**Work instructions:** Using the entries that follow, report how many lines contain the word "textstyle". Only the number is wanted.

**Supplied material:**
┄┄┄┄┄┄┄┄┄┄
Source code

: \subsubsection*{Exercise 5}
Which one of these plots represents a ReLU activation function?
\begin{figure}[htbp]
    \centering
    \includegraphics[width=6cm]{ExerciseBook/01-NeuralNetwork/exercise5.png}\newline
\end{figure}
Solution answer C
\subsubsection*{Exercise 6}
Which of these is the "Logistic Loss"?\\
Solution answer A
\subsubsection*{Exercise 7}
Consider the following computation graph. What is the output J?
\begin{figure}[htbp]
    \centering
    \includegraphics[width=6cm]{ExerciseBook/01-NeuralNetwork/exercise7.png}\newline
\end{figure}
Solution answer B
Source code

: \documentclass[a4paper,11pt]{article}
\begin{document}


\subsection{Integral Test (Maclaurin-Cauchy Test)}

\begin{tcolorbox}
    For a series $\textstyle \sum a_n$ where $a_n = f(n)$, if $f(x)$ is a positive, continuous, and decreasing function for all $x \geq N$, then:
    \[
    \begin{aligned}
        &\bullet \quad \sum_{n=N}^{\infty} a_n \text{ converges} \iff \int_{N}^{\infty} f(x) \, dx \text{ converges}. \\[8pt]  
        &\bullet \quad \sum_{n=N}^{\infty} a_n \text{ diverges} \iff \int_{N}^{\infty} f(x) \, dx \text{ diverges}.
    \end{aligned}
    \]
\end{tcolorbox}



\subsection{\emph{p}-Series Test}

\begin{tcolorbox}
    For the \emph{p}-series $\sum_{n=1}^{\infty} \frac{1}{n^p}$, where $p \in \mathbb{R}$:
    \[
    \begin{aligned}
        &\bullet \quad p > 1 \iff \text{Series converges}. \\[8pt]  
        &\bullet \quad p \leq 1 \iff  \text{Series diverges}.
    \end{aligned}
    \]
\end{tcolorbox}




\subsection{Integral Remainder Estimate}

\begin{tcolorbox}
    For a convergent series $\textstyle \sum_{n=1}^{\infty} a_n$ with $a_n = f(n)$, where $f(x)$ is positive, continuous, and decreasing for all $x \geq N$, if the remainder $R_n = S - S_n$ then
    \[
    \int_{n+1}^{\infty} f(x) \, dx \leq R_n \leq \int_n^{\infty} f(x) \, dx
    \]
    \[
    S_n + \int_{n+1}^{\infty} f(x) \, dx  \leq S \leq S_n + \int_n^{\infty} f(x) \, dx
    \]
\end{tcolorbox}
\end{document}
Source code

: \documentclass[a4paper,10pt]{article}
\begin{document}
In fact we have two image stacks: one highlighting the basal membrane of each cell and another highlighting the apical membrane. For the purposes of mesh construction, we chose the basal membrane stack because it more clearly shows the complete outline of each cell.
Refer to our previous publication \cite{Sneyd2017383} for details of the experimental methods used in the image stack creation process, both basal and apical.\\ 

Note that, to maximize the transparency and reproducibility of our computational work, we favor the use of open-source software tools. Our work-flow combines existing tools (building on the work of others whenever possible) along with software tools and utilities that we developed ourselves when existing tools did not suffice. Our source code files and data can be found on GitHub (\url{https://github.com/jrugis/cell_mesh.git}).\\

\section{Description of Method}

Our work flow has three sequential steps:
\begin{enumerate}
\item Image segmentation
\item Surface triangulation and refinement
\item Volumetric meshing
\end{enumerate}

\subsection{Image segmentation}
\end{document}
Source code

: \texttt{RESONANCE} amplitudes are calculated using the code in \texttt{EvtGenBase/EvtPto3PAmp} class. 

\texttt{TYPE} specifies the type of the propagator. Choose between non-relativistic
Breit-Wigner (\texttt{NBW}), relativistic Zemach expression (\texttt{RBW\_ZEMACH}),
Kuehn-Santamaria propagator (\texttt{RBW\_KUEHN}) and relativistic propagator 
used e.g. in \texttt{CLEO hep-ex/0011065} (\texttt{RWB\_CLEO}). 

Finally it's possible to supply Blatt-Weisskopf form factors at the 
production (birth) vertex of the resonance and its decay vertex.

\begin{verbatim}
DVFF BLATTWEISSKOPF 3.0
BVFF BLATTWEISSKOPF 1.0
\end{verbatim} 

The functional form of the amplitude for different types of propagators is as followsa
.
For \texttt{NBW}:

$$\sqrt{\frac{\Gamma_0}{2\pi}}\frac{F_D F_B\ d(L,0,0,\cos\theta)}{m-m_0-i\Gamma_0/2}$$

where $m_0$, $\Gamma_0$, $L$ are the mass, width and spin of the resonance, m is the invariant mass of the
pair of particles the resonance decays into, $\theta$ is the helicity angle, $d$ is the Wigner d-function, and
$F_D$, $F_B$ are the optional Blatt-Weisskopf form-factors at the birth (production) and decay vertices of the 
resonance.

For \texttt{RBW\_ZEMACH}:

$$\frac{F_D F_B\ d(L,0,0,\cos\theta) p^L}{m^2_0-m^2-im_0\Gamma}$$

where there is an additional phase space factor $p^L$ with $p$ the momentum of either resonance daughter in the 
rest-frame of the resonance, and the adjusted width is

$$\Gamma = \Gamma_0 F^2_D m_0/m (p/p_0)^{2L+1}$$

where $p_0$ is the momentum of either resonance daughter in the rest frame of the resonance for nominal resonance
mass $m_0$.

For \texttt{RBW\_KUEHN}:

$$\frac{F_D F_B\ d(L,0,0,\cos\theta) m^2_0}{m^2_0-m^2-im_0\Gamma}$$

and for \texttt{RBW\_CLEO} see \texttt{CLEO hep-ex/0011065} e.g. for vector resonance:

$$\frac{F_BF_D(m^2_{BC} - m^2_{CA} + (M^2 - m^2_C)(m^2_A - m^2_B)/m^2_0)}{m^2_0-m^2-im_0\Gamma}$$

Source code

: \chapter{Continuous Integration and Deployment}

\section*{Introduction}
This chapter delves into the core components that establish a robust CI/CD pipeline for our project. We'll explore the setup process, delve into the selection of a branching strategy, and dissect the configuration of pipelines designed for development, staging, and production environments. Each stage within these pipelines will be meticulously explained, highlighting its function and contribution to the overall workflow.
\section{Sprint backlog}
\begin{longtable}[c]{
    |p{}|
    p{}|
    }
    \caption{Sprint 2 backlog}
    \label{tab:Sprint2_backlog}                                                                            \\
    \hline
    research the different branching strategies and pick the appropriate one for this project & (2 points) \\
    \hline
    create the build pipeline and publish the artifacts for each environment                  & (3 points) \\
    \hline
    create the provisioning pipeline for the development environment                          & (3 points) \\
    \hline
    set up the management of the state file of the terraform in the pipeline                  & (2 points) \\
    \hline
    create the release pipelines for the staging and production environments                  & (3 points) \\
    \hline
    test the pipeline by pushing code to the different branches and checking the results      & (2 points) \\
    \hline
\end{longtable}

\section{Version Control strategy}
┄┄┄┄┄┄┄┄┄┄
**Answer box:** 2